The mistake we make is to turn upon our past with angry wholesale negation… The way of wisdom is to treat it airily, lightly, wantonly, and in a spirit of poetry; and above all to use its symbols, which are its spiritual essence, giving them a new connotation, a fresh meaning.

John Cowper Powys

There is this tipping point that we come to when it becomes more painful to ignore our past than the fear we feel when we think of facing it. When I was waking up from my eating-disordered ways I needed support to help me learn how to eat again. This was way back in the 70’s and these issues were not being addressed particularly effectively back then.
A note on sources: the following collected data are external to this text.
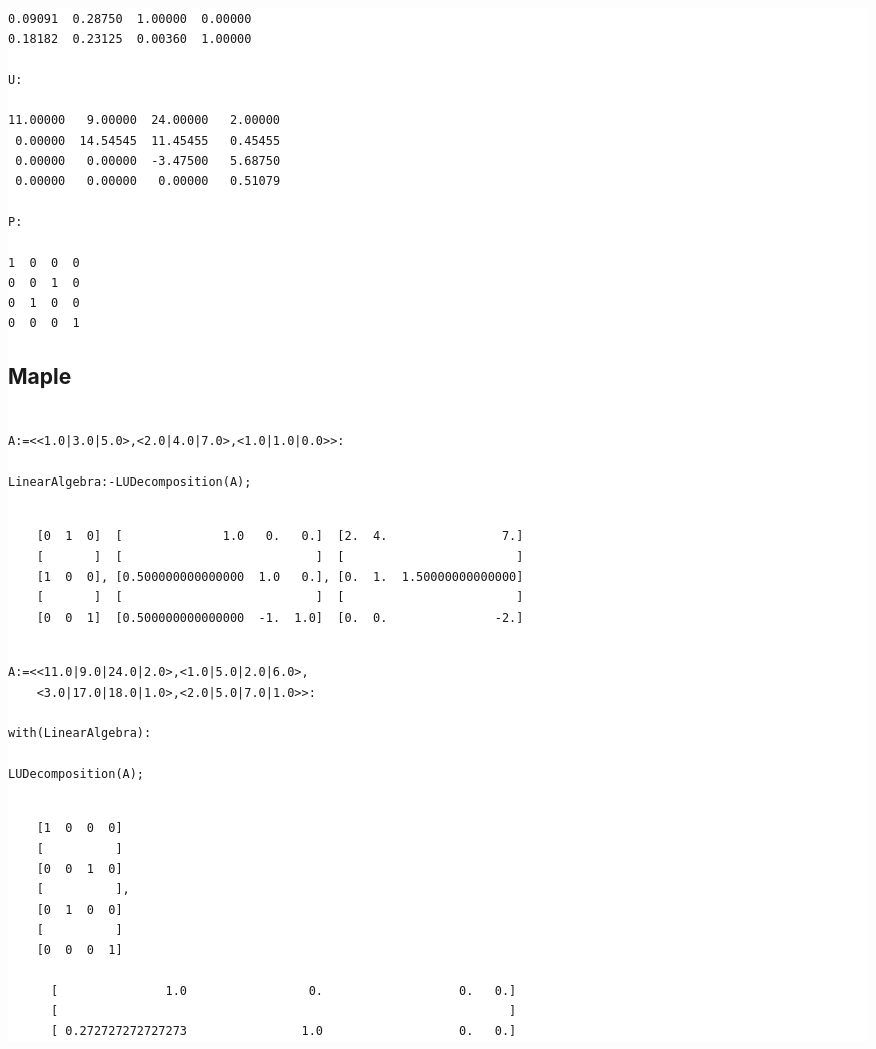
 ```txt
0.09091  0.28750  1.00000  0.00000
0.18182  0.23125  0.00360  1.00000

U:

11.00000   9.00000  24.00000   2.00000
 0.00000  14.54545  11.45455   0.45455
 0.00000   0.00000  -3.47500   5.68750
 0.00000   0.00000   0.00000   0.51079

P:

1  0  0  0
0  0  1  0
0  1  0  0
0  0  0  1

```



## Maple


```Maple

A:=<<1.0|3.0|5.0>,<2.0|4.0|7.0>,<1.0|1.0|0.0>>:

LinearAlgebra:-LUDecomposition(A);

```

```txt

    [0  1  0]  [              1.0   0.   0.]  [2.  4.                7.]
    [       ]  [                           ]  [                        ]
    [1  0  0], [0.500000000000000  1.0   0.], [0.  1.  1.50000000000000]
    [       ]  [                           ]  [                        ]
    [0  0  1]  [0.500000000000000  -1.  1.0]  [0.  0.               -2.]

```


```Maple

A:=<<11.0|9.0|24.0|2.0>,<1.0|5.0|2.0|6.0>,
    <3.0|17.0|18.0|1.0>,<2.0|5.0|7.0|1.0>>:

with(LinearAlgebra):

LUDecomposition(A);

```

```txt

    [1  0  0  0]
    [          ]
    [0  0  1  0]
    [          ],
    [0  1  0  0]
    [          ]
    [0  0  0  1]

      [               1.0                 0.                   0.   0.]
      [                                                               ]
      [ 0.272727272727273                1.0                   0.   0.]
```
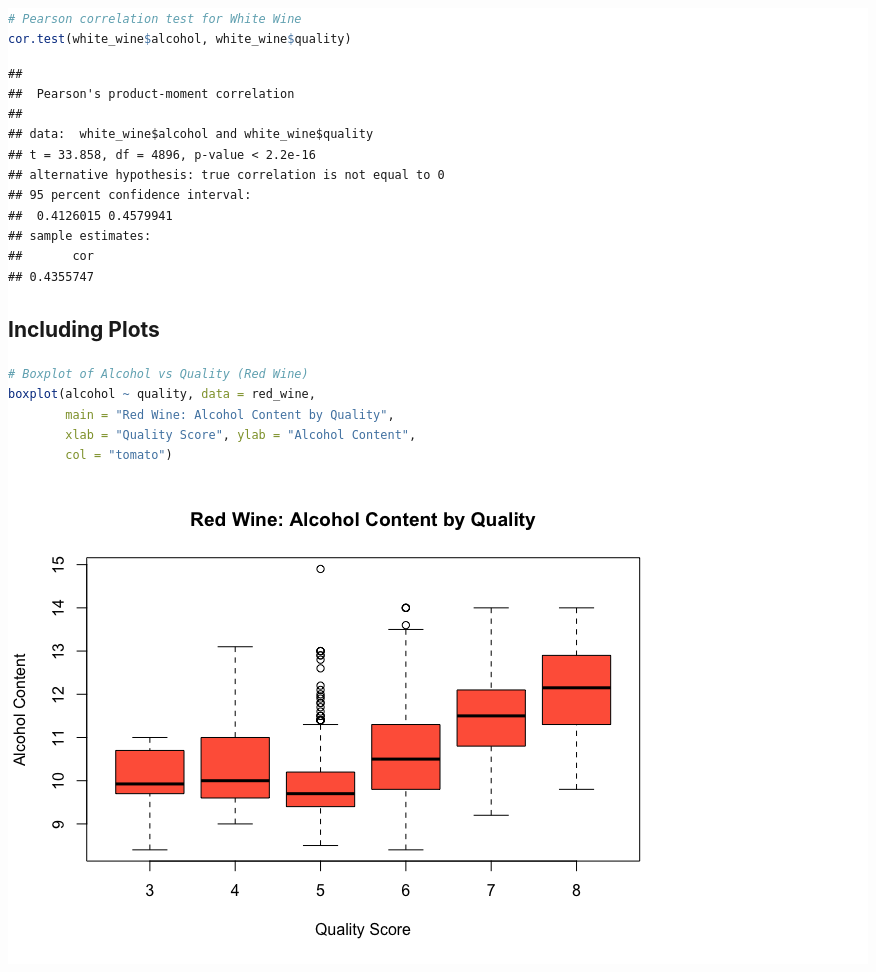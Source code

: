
 ``` r
# Pearson correlation test for White Wine
cor.test(white_wine$alcohol, white_wine$quality)
```

    ## 
    ##  Pearson's product-moment correlation
    ## 
    ## data:  white_wine$alcohol and white_wine$quality
    ## t = 33.858, df = 4896, p-value < 2.2e-16
    ## alternative hypothesis: true correlation is not equal to 0
    ## 95 percent confidence interval:
    ##  0.4126015 0.4579941
    ## sample estimates:
    ##       cor 
    ## 0.4355747

## Including Plots

``` r
# Boxplot of Alcohol vs Quality (Red Wine)
boxplot(alcohol ~ quality, data = red_wine,
        main = "Red Wine: Alcohol Content by Quality",
        xlab = "Quality Score", ylab = "Alcohol Content",
        col = "tomato")
```

![](Wine_EDA_files/figure-gfm/unnamed-chunk-2-1.png)
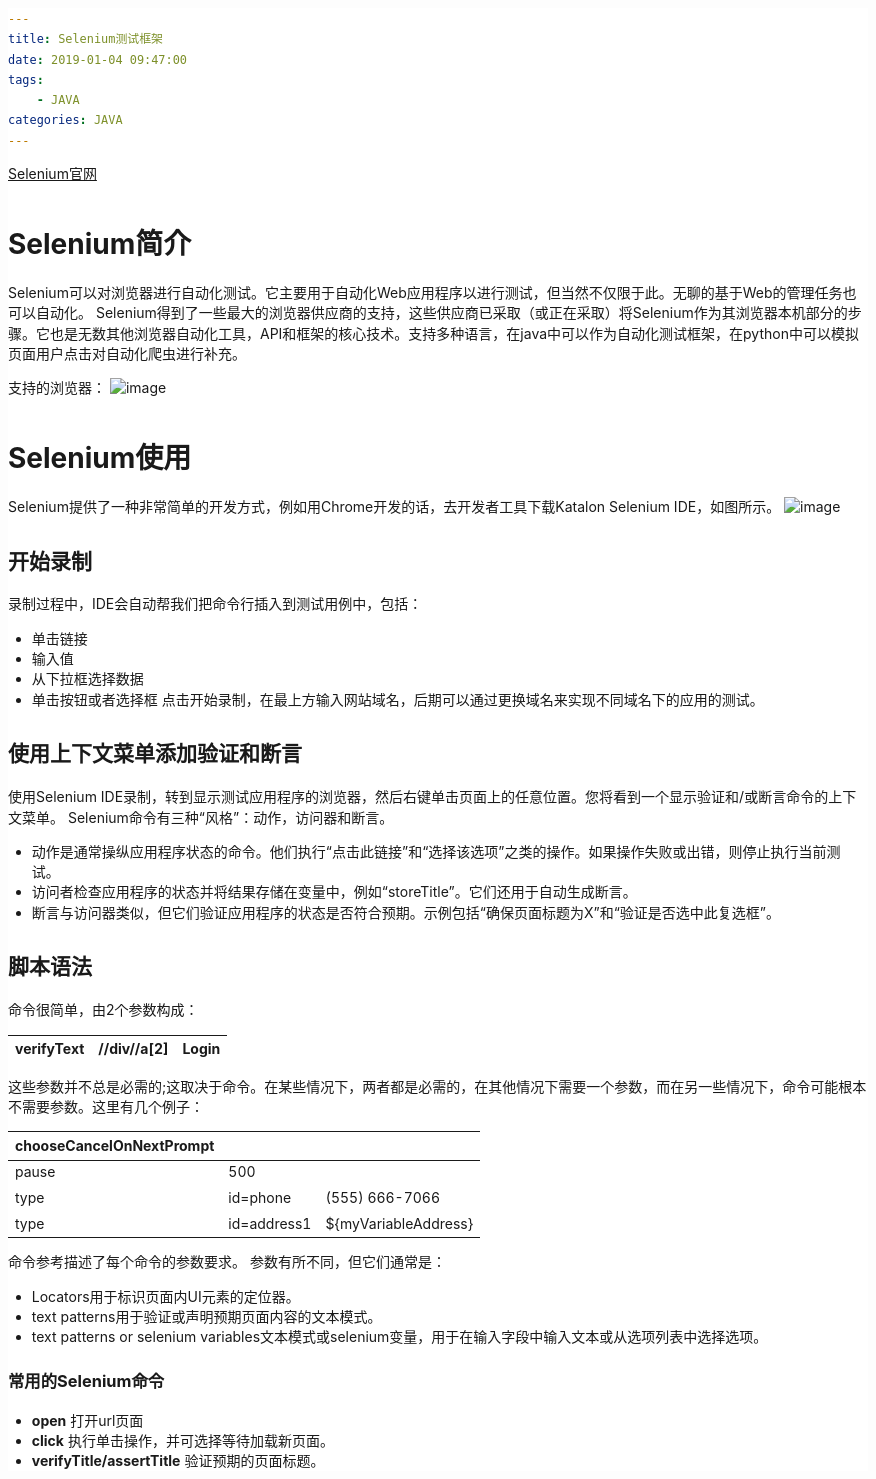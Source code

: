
 ```yaml
---
title: Selenium测试框架
date: 2019-01-04 09:47:00
tags:
    - JAVA
categories: JAVA
---
```

      
[Selenium官网](https://www.seleniumhq.org/)

# Selenium简介
Selenium可以对浏览器进行自动化测试。它主要用于自动化Web应用程序以进行测试，但当然不仅限于此。无聊的基于Web的管理任务也可以自动化。 Selenium得到了一些最大的浏览器供应商的支持，这些供应商已采取（或正在采取）将Selenium作为其浏览器本机部分的步骤。它也是无数其他浏览器自动化工具，API和框架的核心技术。支持多种语言，在java中可以作为自动化测试框架，在python中可以模拟页面用户点击对自动化爬虫进行补充。

支持的浏览器：
![image](https://minioapi.frp.strongsickcat.com/file/dinghuang-blog-picture/007yGiDRgy1fyy2e6qz72j310m0wu45r.jpg)
# Selenium使用
Selenium提供了一种非常简单的开发方式，例如用Chrome开发的话，去开发者工具下载Katalon Selenium IDE，如图所示。
![image](https://minioapi.frp.strongsickcat.com/file/dinghuang-blog-picture/007yGiDRgy1fyy2ex4m1gj315o15gjwi.jpg)

## 开始录制
录制过程中，IDE会自动帮我们把命令行插入到测试用例中，包括：
- 单击链接
- 输入值
- 从下拉框选择数据
- 单击按钮或者选择框
点击开始录制，在最上方输入网站域名，后期可以通过更换域名来实现不同域名下的应用的测试。

## 使用上下文菜单添加验证和断言
使用Selenium IDE录制，转到显示测试应用程序的浏览器，然后右键单击页面上的任意位置。您将看到一个显示验证和/或断言命令的上下文菜单。
Selenium命令有三种“风格”：动作，访问器和断言。
- 动作是通常操纵应用程序状态的命令。他们执行“点击此链接”和“选择该选项”之类的操作。如果操作失败或出错，则停止执行当前测试。
- 访问者检查应用程序的状态并将结果存储在变量中，例如“storeTitle”。它们还用于自动生成断言。
- 断言与访问器类似，但它们验证应用程序的状态是否符合预期。示例包括“确保页面标题为X”和“验证是否选中此复选框”。

## 脚本语法

命令很简单，由2个参数构成：

verifyText | //div//a[2] |Login
---|---|---
这些参数并不总是必需的;这取决于命令。在某些情况下，两者都是必需的，在其他情况下需要一个参数，而在另一些情况下，命令可能根本不需要参数。这里有几个例子：

chooseCancelOnNextPrompt| | |
---|---|---
pause | 500 |
type | id=phone|	(555) 666-7066
type| id=address1|${myVariableAddress}
命令参考描述了每个命令的参数要求。 参数有所不同，但它们通常是：
- Locators用于标识页面内UI元素的定位器。
- text patterns用于验证或声明预期页面内容的文本模式。
-  text patterns or selenium variables文本模式或selenium变量，用于在输入字段中输入文本或从选项列表中选择选项。
### 常用的Selenium命令
- **open** 打开url页面
- **click** 执行单击操作，并可选择等待加载新页面。
- **verifyTitle/assertTitle** 验证预期的页面标题。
I had to take principles from one “ism” and apply it to my own.

Part of that work involved self-reflection and surrender to wisdom beyond my brain’s capacity to understand. I learned what experts said was a healthy weight for my age and height and I chose to believe them instead of my screaming brain that demanded that I weigh less each day.

One “symbol” that helped me tremendously was an insight that I was granted early on in the process. I “saw” how my body’s attempt to lose weight was a strategy to lose myself - physically, mentally, emotionally and spiritually. I considered all the thoughts, traumas and tragedies that taught me that less of me was more. I chose through gritted teeth to see this way of thinking as unwell. Less of me was not more! I had value. I had worth. I could be a person who took up space on planet earth without fear or condemnation.

Only as I read John Cowper Powys’ quote do I see it even more clearly today. This was the gentle whispering of a God who loves me and challenged me to respect and love myself. I had made a mistake believing that my presence was a bother, or too much, or defective. I needed to not only retrace my steps and denounce this error I had to learn to walk in the world in such a way that I was not apologizing for the depth of my footprint on the surface of the planet.